Quelques mois ont suffi pour constater qu’en réalité cette transition a mis en chantier des reformes totalement personnelles pour servir ses intérêts et ceux des siens au mépris des libertés d’expression, d’association et de l’adhésion du peuple, seul détenteur de la souveraineté nationale. Aujourd’hui, il est aisé de constater que toutes les institutions sont soumises à la junte et s’empêchent même de jouer le rôle à elles dévolu par la constitution.

Le résultat de toutes les réformes politiques et institutionnelles, pierre angulaire de la transition c’est aussi aujourd’hui l’incapacité de la classe politique à s’imposer. Qu’avons-nous gagné avec la transition ? Où sont les institutions qui devaient jouer leur rôle de régulation du jeu politique et électoral ?

C’est une vérité universelle que le pouvoir corrompt et que le pouvoir absolu corrompt absolument et aucun pays n’est à l’abri des dérives individuelles qui peuvent mettre à mal le vivre ensemble de tout un peuple.
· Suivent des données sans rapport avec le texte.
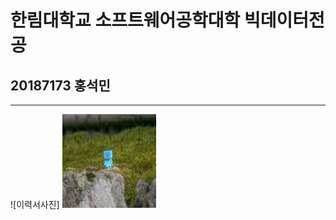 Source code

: # 한림대학교 소프트웨어공학대학 빅데이터전공
## 20187173 홍석민
---
![이력서사진] <img src = git_image.jpg height=150 width=150>
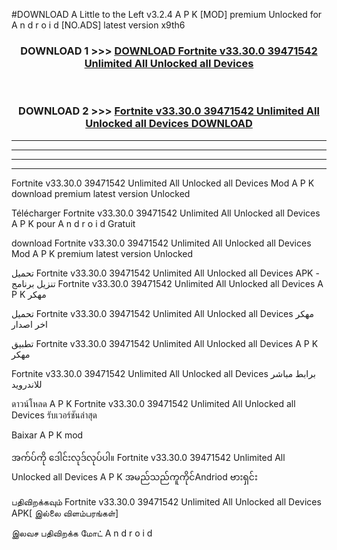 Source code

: #DOWNLOAD A Little to the Left v3.2.4 A P K [MOD] premium Unlocked for A n d r o i d [NO.ADS] latest version x9th6 



<div align="center">

<h3>DOWNLOAD 1 >>> <a href="https://downloadmod1.web.app/?judul=Fortnite v33.30.0 39471542 Unlimited All Unlocked all Devices ">DOWNLOAD Fortnite v33.30.0 39471542 Unlimited All Unlocked all Devices </a></h3><br>

<h3>DOWNLOAD 2 >>> <a href="https://downloadmod1.web.app/?judul=Fortnite v33.30.0 39471542 Unlimited All Unlocked all Devices ">Fortnite v33.30.0 39471542 Unlimited All Unlocked all Devices  DOWNLOAD </a></h3>

</div>


----------------------------------------------------------

----------------------------------------------------------

----------------------------------------------------------

----------------------------------------------------------


Fortnite v33.30.0 39471542 Unlimited All Unlocked all Devices  Mod A P K download premium latest version Unlocked

Télécharger Fortnite v33.30.0 39471542 Unlimited All Unlocked all Devices  A P K pour A n d r o i d Gratuit

download Fortnite v33.30.0 39471542 Unlimited All Unlocked all Devices  Mod A P K premium latest version Unlocked

تحميل Fortnite v33.30.0 39471542 Unlimited All Unlocked all Devices  APK - تنزيل برنامج Fortnite v33.30.0 39471542 Unlimited All Unlocked all Devices  A P K مهكر

تحميل Fortnite v33.30.0 39471542 Unlimited All Unlocked all Devices  مهكر اخر اصدار

تطبيق Fortnite v33.30.0 39471542 Unlimited All Unlocked all Devices  A P K مهكر

Fortnite v33.30.0 39471542 Unlimited All Unlocked all Devices  برابط مباشر للاندرويد

ดาวน์โหลด A P K Fortnite v33.30.0 39471542 Unlimited All Unlocked all Devices  รับเวอร์ชันล่าสุด

Baixar A P K mod

အက်ပ်ကို ဒေါင်းလုဒ်လုပ်ပါ။ Fortnite v33.30.0 39471542 Unlimited All Unlocked all Devices  A P K အမည်သည်ကူကိုင်Andriod ဗားရှင်း

பதிவிறக்கவும் Fortnite v33.30.0 39471542 Unlimited All Unlocked all Devices  APK[ இல்லை விளம்பரங்கள்] 
 
இலவச பதிவிறக்க மோட் A n d r o i d



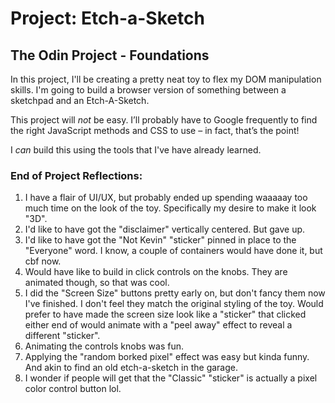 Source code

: # Project: Etch-a-Sketch

## The Odin Project - Foundations

In this project, I'll be creating a pretty neat toy to flex my DOM manipulation skills. I'm going to build a browser version of something between a sketchpad and an Etch-A-Sketch.

This project will _not_ be easy. I’ll probably have to Google frequently to find the right JavaScript methods and CSS to use – in fact, that’s the point!

I _can_ build this using the tools that I've have already learned.


### End of Project Reflections:

1. I have a flair of UI/UX, but probably ended up spending waaaaay too much time on the look of the toy. Specifically my desire to make it look "3D".
2. I'd like to have got the "disclaimer" vertically centered. But gave up.
3. I'd like to have got the "Not Kevin" "sticker" pinned in place to the "Everyone" word. I know, a couple of containers would have done it, but cbf now.
4. Would have like to build in click controls on the knobs. They are animated though, so that was cool.
5. I did the "Screen Size" buttons pretty early on, but don't fancy them now I've finished. I don't feel they match the original styling of the toy. Would prefer to have made the screen size look like a "sticker" that clicked either end of would animate with a "peel away" effect to reveal a different "sticker".
6. Animating the controls knobs was fun.
7. Applying the "random borked pixel" effect was easy but kinda funny. And akin to find an old etch-a-sketch in the garage.
8. I wonder if people will get that the "Classic" "sticker" is actually a pixel color control button lol. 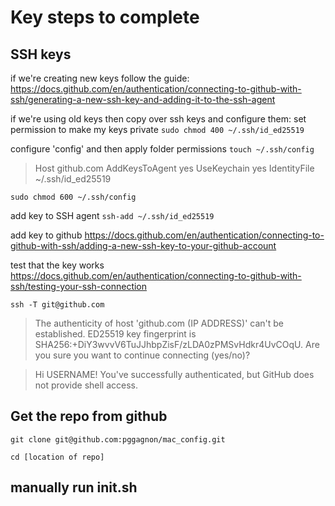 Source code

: # Key steps to complete

## SSH keys
if we're creating new keys follow the guide:
https://docs.github.com/en/authentication/connecting-to-github-with-ssh/generating-a-new-ssh-key-and-adding-it-to-the-ssh-agent

if we're using old keys then copy over ssh keys and configure them:
set permission to make my keys private
`sudo chmod 400 ~/.ssh/id_ed25519`

configure 'config' and then apply folder permissions
`touch ~/.ssh/config`

>Host github.com
>  AddKeysToAgent yes
>  UseKeychain yes
>  IdentityFile ~/.ssh/id_ed25519

`sudo chmod 600 ~/.ssh/config`

add key to SSH agent
`ssh-add ~/.ssh/id_ed25519`

add key to github
https://docs.github.com/en/authentication/connecting-to-github-with-ssh/adding-a-new-ssh-key-to-your-github-account

test that the key works
https://docs.github.com/en/authentication/connecting-to-github-with-ssh/testing-your-ssh-connection

`ssh -T git@github.com`

> The authenticity of host 'github.com (IP ADDRESS)' can't be established.
> ED25519 key fingerprint is SHA256:+DiY3wvvV6TuJJhbpZisF/zLDA0zPMSvHdkr4UvCOqU.
> Are you sure you want to continue connecting (yes/no)?

> Hi USERNAME! You've successfully authenticated, but GitHub does not
> provide shell access.

## Get the repo from github
`git clone git@github.com:pggagnon/mac_config.git`

`cd [location of repo]`

## manually run init.sh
Nous y sommes au Mai où l’option actuellement sur la table relève du surréalisme avec des militaires qui sèment la terreur, utilise la violence policière pour intimider, inquiéter et réprimer.

Est-ce cela le choix des maliens après la chute d’IBK ? Est-ce cela le résultat des reformes ?

Une transition militaire qui met en chantier des reformes qui aboutissent à la violence et qui imposent sa seule volonté à tout un peuple devrait se poser des questions sur son propre avenir.